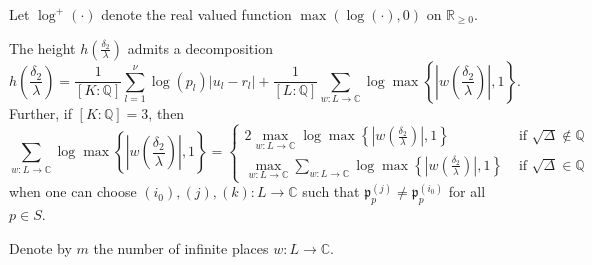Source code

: Let $\log^+(\cdot)$ denote the real valued function $\max(\log(\cdot), 0)$ on $\mathbb{R}_{\geq 0}$. 

\begin{proposition}\label{prop:heightdecomp}
The height $h\left(\frac{\delta_2}{\lambda}\right)$ admits a decomposition
\[h\left(\frac{\delta_2}{\lambda}\right) = \frac{1}{[K:\mathbb{Q}]}\sum_{l = 1}^{\nu} \log(p_l)|u_l - r_l| + \frac{1}{[L:\mathbb{Q}]}\sum_{w :L \to \mathbb{C}} \log \max \left\{ \left|w\left(\frac{\delta_2}{\lambda}\right)\right|, 1\right\}.\]
Further, if $[K:\mathbb{Q}] = 3$, then
\[\sum_{w :L \to \mathbb{C}} \log \max \left\{ \left|w\left(\frac{\delta_2}{\lambda}\right)\right|, 1\right\} = 
\begin{cases}
2\max_{w:L\to \mathbb{C}} \log \max \left\{ \left|w\left(\frac{\delta_2}{\lambda}\right)\right|, 1\right\} & \text{ if } \sqrt{\Delta}\notin\mathbb{Q} \\
\max_{w:L\to \mathbb{C}}\sum_{w :L \to \mathbb{C}} \log \max \left\{ \left|w\left(\frac{\delta_2}{\lambda}\right)\right|, 1\right\} & \text{ if } \sqrt{\Delta}\in\mathbb{Q}
\end{cases}\]
when one can choose $(i_0),(j), (k) : L \to \mathbb{C}$ such that $\mathfrak{p}_{p}^{(j)} \neq \mathfrak{p}_{p}^{(i_0)}$ for all $p \in S$. 
\end{proposition}
Denote by $m$ the number of infinite places $w: L \to \mathbb{C}$.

What you need to do: The expected answer holds each line from the listing above where the string "proposition" is present.

Final answer:
\begin{proposition}\label{prop:heightdecomp}
\end{proposition}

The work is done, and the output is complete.